*** Given information
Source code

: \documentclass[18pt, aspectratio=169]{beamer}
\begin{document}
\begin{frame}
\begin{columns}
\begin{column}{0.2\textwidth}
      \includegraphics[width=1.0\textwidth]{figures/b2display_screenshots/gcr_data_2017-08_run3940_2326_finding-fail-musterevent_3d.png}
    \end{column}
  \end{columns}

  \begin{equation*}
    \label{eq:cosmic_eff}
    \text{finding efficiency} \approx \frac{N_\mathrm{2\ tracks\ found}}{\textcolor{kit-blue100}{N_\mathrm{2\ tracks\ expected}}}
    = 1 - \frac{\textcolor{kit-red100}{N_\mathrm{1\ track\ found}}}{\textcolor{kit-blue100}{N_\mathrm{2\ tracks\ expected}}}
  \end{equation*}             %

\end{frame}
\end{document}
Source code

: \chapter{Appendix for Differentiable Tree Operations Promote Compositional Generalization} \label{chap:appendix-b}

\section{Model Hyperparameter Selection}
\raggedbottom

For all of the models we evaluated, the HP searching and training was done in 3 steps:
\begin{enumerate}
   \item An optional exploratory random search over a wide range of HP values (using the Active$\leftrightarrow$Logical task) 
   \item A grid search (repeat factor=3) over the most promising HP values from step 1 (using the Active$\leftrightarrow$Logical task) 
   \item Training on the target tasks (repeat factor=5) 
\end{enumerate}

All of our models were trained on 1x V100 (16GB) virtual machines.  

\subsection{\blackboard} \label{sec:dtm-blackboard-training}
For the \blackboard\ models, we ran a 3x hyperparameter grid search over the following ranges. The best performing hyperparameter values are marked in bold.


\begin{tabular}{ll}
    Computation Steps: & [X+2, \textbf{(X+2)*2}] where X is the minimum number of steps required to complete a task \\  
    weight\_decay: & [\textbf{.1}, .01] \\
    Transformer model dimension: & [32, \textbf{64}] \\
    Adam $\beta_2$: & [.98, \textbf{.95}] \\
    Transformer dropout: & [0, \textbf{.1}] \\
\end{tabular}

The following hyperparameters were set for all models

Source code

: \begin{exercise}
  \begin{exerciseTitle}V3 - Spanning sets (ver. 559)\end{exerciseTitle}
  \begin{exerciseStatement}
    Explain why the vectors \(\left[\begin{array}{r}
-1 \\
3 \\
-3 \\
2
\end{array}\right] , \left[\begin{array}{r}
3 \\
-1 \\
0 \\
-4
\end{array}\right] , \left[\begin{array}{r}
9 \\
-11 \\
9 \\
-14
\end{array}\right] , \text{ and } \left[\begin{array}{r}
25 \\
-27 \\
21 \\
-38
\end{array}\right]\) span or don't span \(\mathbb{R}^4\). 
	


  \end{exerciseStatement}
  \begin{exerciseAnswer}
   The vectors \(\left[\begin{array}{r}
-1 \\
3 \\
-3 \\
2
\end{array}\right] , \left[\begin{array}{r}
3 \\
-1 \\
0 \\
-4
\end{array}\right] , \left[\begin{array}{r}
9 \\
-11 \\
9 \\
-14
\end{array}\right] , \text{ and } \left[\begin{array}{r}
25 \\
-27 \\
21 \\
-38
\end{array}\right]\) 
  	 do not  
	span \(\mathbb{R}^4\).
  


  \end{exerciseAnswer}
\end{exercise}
******
> Work item
In the data above, find the line that contains "values (using the Active$\leftrightarrow$Logical task)", then reproduce exactly every line from the first line through that line.

> Solution to the problem
Source code

: \documentclass[18pt, aspectratio=169]{beamer}
\begin{document}
\begin{frame}
\begin{columns}
\begin{column}{0.2\textwidth}
      \includegraphics[width=1.0\textwidth]{figures/b2display_screenshots/gcr_data_2017-08_run3940_2326_finding-fail-musterevent_3d.png}
    \end{column}
  \end{columns}

  \begin{equation*}
    \label{eq:cosmic_eff}
    \text{finding efficiency} \approx \frac{N_\mathrm{2\ tracks\ found}}{\textcolor{kit-blue100}{N_\mathrm{2\ tracks\ expected}}}
    = 1 - \frac{\textcolor{kit-red100}{N_\mathrm{1\ track\ found}}}{\textcolor{kit-blue100}{N_\mathrm{2\ tracks\ expected}}}
  \end{equation*}             %

\end{frame}
\end{document}
Source code

: \chapter{Appendix for Differentiable Tree Operations Promote Compositional Generalization} \label{chap:appendix-b}

\section{Model Hyperparameter Selection}
\raggedbottom

For all of the models we evaluated, the HP searching and training was done in 3 steps:
\begin{enumerate}
   \item An optional exploratory random search over a wide range of HP values (using the Active$\leftrightarrow$Logical task) 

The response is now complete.